» What you need to do
From the entries below, output the line with "The Brave browser" and each following line up to and including the line with "## Downloads", exactly as written.

══ Extracted entries ══

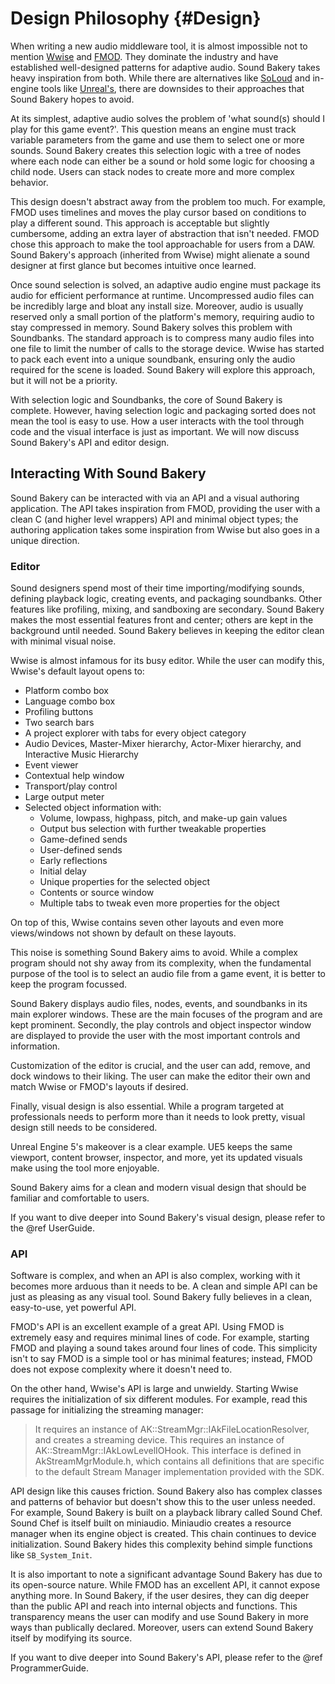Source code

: # Design Philosophy {#Design}

When writing a new audio middleware tool, it is almost impossible not to mention [Wwise](https://www.audiokinetic.com/en/products/wwise/) and [FMOD](https://fmod.com). They dominate the industry and have established well-designed patterns for adaptive audio. Sound Bakery takes heavy inspiration from both. While there are alternatives like [SoLoud](https://solhsa.com/soloud/) and in-engine tools like [Unreal's](https://docs.unrealengine.com/5.2/en-US/working-with-audio-in-unreal-engine/), there are downsides to their approaches that Sound Bakery hopes to avoid.

At its simplest, adaptive audio solves the problem of 'what sound(s) should I play for this game event?'. This question means an engine must track variable parameters from the game and use them to select one or more sounds. Sound Bakery creates this selection logic with a tree of nodes where each node can either be a sound or hold some logic for choosing a child node. Users can stack nodes to create more and more complex behavior. 

This design doesn't abstract away from the problem too much. For example, FMOD uses timelines and moves the play cursor based on conditions to play a different sound. This approach is acceptable but slightly cumbersome, adding an extra layer of abstraction that isn't needed. FMOD chose this approach to make the tool approachable for users from a DAW. Sound Bakery's approach (inherited from Wwise) might alienate a sound designer at first glance but becomes intuitive once learned.

Once sound selection is solved, an adaptive audio engine must package its audio for efficient performance at runtime. Uncompressed audio files can be incredibly large and bloat any install size. Moreover, audio is usually reserved only a small portion of the platform's memory, requiring audio to stay compressed in memory. Sound Bakery solves this problem with Soundbanks. The standard approach is to compress many audio files into one file to limit the number of calls to the storage device. Wwise has started to pack each event into a unique soundbank, ensuring only the audio required for the scene is loaded. Sound Bakery will explore this approach, but it will not be a priority.

With selection logic and Soundbanks, the core of Sound Bakery is complete. However, having selection logic and packaging sorted does not mean the tool is easy to use. How a user interacts with the tool through code and the visual interface is just as important. We will now discuss Sound Bakery's API and editor design.

## Interacting With Sound Bakery

Sound Bakery can be interacted with via an API and a visual authoring application. The API takes inspiration from FMOD, providing the user with a clean C (and higher level wrappers) API and minimal object types; the authoring application takes some inspiration from Wwise but also goes in a unique direction.

### Editor

Sound designers spend most of their time importing/modifying sounds, defining playback logic, creating events, and packaging soundbanks. Other features like profiling, mixing, and sandboxing are secondary. Sound Bakery makes the most essential features front and center; others are kept in the background until needed. Sound Bakery believes in keeping the editor clean with minimal visual noise.

Wwise is almost infamous for its busy editor. While the user can modify this, Wwise's default layout opens to:
- Platform combo box
- Language combo box
- Profiling buttons
- Two search bars
- A project explorer with tabs for every object category
- Audio Devices, Master-Mixer hierarchy, Actor-Mixer hierarchy, and Interactive Music Hierarchy
- Event viewer
- Contextual help window
- Transport/play control
- Large output meter
- Selected object information with:
    - Volume, lowpass, highpass, pitch, and make-up gain values
    - Output bus selection with further tweakable properties
    - Game-defined sends
    - User-defined sends
    - Early reflections
    - Initial delay
    - Unique properties for the selected object
    - Contents or source window
    - Multiple tabs to tweak even more properties for the object

On top of this, Wwise contains seven other layouts and even more views/windows not shown by default on these layouts.

This noise is something Sound Bakery aims to avoid. While a complex program should not shy away from its complexity, when the fundamental purpose of the tool is to select an audio file from a game event, it is better to keep the program focussed.

Sound Bakery displays audio files, nodes, events, and soundbanks in its main explorer windows. These are the main focuses of the program and are kept prominent. Secondly, the play controls and object inspector window are displayed to provide the user with the most important controls and information.

Customization of the editor is crucial, and the user can add, remove, and dock windows to their liking. The user can make the editor their own and match Wwise or FMOD's layouts if desired.

Finally, visual design is also essential. While a program targeted at professionals needs to perform more than it needs to look pretty, visual design still needs to be considered. 

Unreal Engine 5's makeover is a clear example. UE5 keeps the same viewport, content browser, inspector, and more, yet its updated visuals make using the tool more enjoyable.

Sound Bakery aims for a clean and modern visual design that should be familiar and comfortable to users.

If you want to dive deeper into Sound Bakery's visual design, please refer to the @ref UserGuide.

### API

Software is complex, and when an API is also complex, working with it becomes more arduous than it needs to be. A clean and simple API can be just as pleasing as any visual tool. Sound Bakery fully believes in a clean, easy-to-use, yet powerful API.

FMOD's API is an excellent example of a great API. Using FMOD is extremely easy and requires minimal lines of code. For example, starting FMOD and playing a sound takes around four lines of code. This simplicity isn't to say FMOD is a simple tool or has minimal features; instead, FMOD does not expose complexity where it doesn't need to.

On the other hand, Wwise's API is large and unwieldy. Starting Wwise requires the initialization of six different modules. For example, read this passage for initializing the streaming manager:

> It requires an instance of AK::StreamMgr::IAkFileLocationResolver, and creates a streaming device. This requires an instance of AK::StreamMgr::IAkLowLevelIOHook. This interface is defined in AkStreamMgrModule.h, which contains all definitions that are specific to the default Stream Manager implementation provided with the SDK.

API design like this causes friction. Sound Bakery also has complex classes and patterns of behavior but doesn't show this to the user unless needed. For example, Sound Bakery is built on a playback library called Sound Chef. Sound Chef is itself built on miniaudio. Miniaudio creates a resource manager when its engine object is created. This chain continues to device initialization. Sound Bakery hides this complexity behind simple functions like `SB_System_Init`.

It is also important to note a significant advantage Sound Bakery has due to its open-source nature. While FMOD has an excellent API, it cannot expose anything more. In Sound Bakery, if the user desires, they can dig deeper than the public API and reach into internal objects and functions. This transparency means the user can modify and use Sound Bakery in more ways than publically declared. Moreover, users can extend Sound Bakery itself by modifying its source.

If you want to dive deeper into Sound Bakery's API, please refer to the @ref ProgrammerGuide.
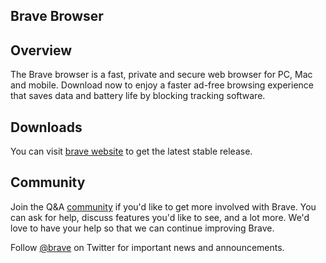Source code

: ## Brave Browser

## Overview
The Brave browser is a fast, private and secure web browser for PC, Mac and mobile. Download now to enjoy a faster ad-free browsing experience that saves data and battery life by blocking tracking software.

## Downloads
You can visit [brave website](https://brave.com/download) to get the latest stable release.

## Community
Join the Q&A [community](https://community.brave.com/) if you'd like to get more involved with Brave. You can ask for help, discuss features you'd like to see, and a lot more. We'd love to have your help so that we can continue improving Brave.

Follow [@brave](https://twitter.com/brave) on Twitter for important news and announcements.
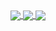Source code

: <!--# Sam-->

<a href="https://github.com/Bounty38">
  <img align="center" src="https://github-readme-stats.vercel.app/api?username=Bounty38&show_icons=true&theme=tokyonight&locale=en&hide=stars" />
</a>
<a href="https://github.com/Bounty38">
  <img align="center" src="https://github-readme-stats.anuraghazra1.vercel.app/api/top-langs/?username=Bounty38&theme=tokyonight&locale=en" />
</a>
<a href="https://wakatime.com/@Bounty">
  <img align="center" src="https://github-readme-stats.vercel.app/api/wakatime?username=Bounty&show_icons=true&theme=tokyonight" />
</a> 

<!--
**Bounty38/Bounty38** is a ✨ _special_ ✨ repository because its `README.md` (this file) appears on your GitHub profile.

Here are some ideas to get you started:

- 🔭 I’m currently working on ...
- 🌱 I’m currently learning ...
- 👯 I’m looking to collaborate on ...
- 🤔 I’m looking for help with ...
- 💬 Ask me about ...
- 📫 How to reach me: ...
- 😄 Pronouns: ...
- ⚡ Fun fact: ...
-->
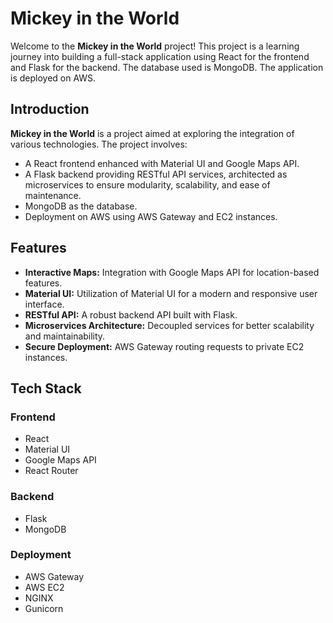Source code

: # Mickey in the World

Welcome to the **Mickey in the World** project! This project is a learning journey into building a full-stack application using React for the frontend and Flask for the backend. The database used is MongoDB. The application is deployed on AWS.

## Introduction

**Mickey in the World** is a project aimed at exploring the integration of various technologies. The project involves:

-   A React frontend enhanced with Material UI and Google Maps API.
-   A Flask backend providing RESTful API services, architected as microservices to ensure modularity, scalability, and ease of maintenance.
-   MongoDB as the database.
-   Deployment on AWS using AWS Gateway and EC2 instances.

## Features

-   **Interactive Maps:** Integration with Google Maps API for location-based features.
-   **Material UI:** Utilization of Material UI for a modern and responsive user interface.
-   **RESTful API:** A robust backend API built with Flask.
-   **Microservices Architecture:** Decoupled services for better scalability and maintainability.
-   **Secure Deployment:** AWS Gateway routing requests to private EC2 instances.

## Tech Stack

### Frontend

-   React
-   Material UI
-   Google Maps API
-   React Router

### Backend

-   Flask
-   MongoDB

### Deployment

-   AWS Gateway
-   AWS EC2
-   NGINX
-   Gunicorn
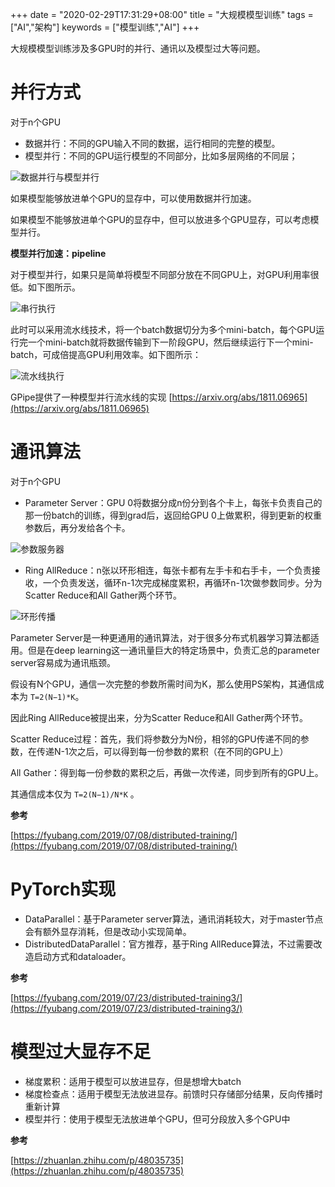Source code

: +++
date = "2020-02-29T17:31:29+08:00"
title = "大规模模型训练"
tags = ["AI","架构"]
keywords = ["模型训练","AI"]
+++

大规模模型训练涉及多GPU时的并行、通讯以及模型过大等问题。

# 并行方式

对于n个GPU

- 数据并行：不同的GPU输入不同的数据，运行相同的完整的模型。
- 模型并行：不同的GPU运行模型的不同部分，比如多层网络的不同层；

![数据并行与模型并行](/images/2020-02-29-large-scale-model-training/model_and_data_parallelism.png)

如果模型能够放进单个GPU的显存中，可以使用数据并行加速。

如果模型不能够放进单个GPU的显存中，但可以放进多个GPU显存，可以考虑模型并行。

**模型并行加速：pipeline**

对于模型并行，如果只是简单将模型不同部分放在不同GPU上，对GPU利用率很低。如下图所示。

![串行执行](/images/2020-02-29-large-scale-model-training/sequent.png)

此时可以采用流水线技术，将一个batch数据切分为多个mini-batch，每个GPU运行完一个mini-batch就将数据传输到下一阶段GPU，然后继续运行下一个mini-batch，可成倍提高GPU利用效率。如下图所示：

![流水线执行](/images/2020-02-29-large-scale-model-training/pipeline.png)

GPipe提供了一种模型并行流水线的实现 [https://arxiv.org/abs/1811.06965](https://arxiv.org/abs/1811.06965)

# 通讯算法

对于n个GPU

- Parameter Server：GPU 0将数据分成n份分到各个卡上，每张卡负责自己的那一份batch的训练，得到grad后，返回给GPU 0上做累积，得到更新的权重参数后，再分发给各个卡。


![参数服务器](/images/2020-02-29-large-scale-model-training/parameter_server.png)

- Ring AllReduce：n张以环形相连，每张卡都有左手卡和右手卡，一个负责接收，一个负责发送，循环n-1次完成梯度累积，再循环n-1次做参数同步。分为Scatter Reduce和All Gather两个环节。

![环形传播](/images/2020-02-29-large-scale-model-training/ring_allreduce.png)

Parameter Server是一种更通用的通讯算法，对于很多分布式机器学习算法都适用。但是在deep learning这一通讯量巨大的特定场景中，负责汇总的parameter server容易成为通讯瓶颈。

假设有N个GPU，通信一次完整的参数所需时间为K，那么使用PS架构，其通信成本为 `T=2(N−1)*K`。

因此Ring AllReduce被提出来，分为Scatter Reduce和All Gather两个环节。

Scatter Reduce过程：首先，我们将参数分为N份，相邻的GPU传递不同的参数，在传递N-1次之后，可以得到每一份参数的累积（在不同的GPU上）

All Gather：得到每一份参数的累积之后，再做一次传递，同步到所有的GPU上。

其通信成本仅为 `T=2(N−1)/N*K` 。

**参考**

[https://fyubang.com/2019/07/08/distributed-training/](https://fyubang.com/2019/07/08/distributed-training/)

# PyTorch实现

- DataParallel：基于Parameter server算法，通讯消耗较大，对于master节点会有额外显存消耗，但是改动小实现简单。
- DistributedDataParallel：官方推荐，基于Ring AllReduce算法，不过需要改造启动方式和dataloader。

**参考**

[https://fyubang.com/2019/07/23/distributed-training3/](https://fyubang.com/2019/07/23/distributed-training3/)

# 模型过大显存不足

- 梯度累积：适用于模型可以放进显存，但是想增大batch
- 梯度检查点：适用于模型无法放进显存。前馈时只存储部分结果，反向传播时重新计算
- 模型并行：使用于模型无法放进单个GPU，但可分段放入多个GPU中

**参考**

[https://zhuanlan.zhihu.com/p/48035735](https://zhuanlan.zhihu.com/p/48035735)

═══

» Answer space
The Brave browser is a fast, private and secure web browser for PC, Mac and mobile. Download now to enjoy a faster ad-free browsing experience that saves data and battery life by blocking tracking software.

## Downloads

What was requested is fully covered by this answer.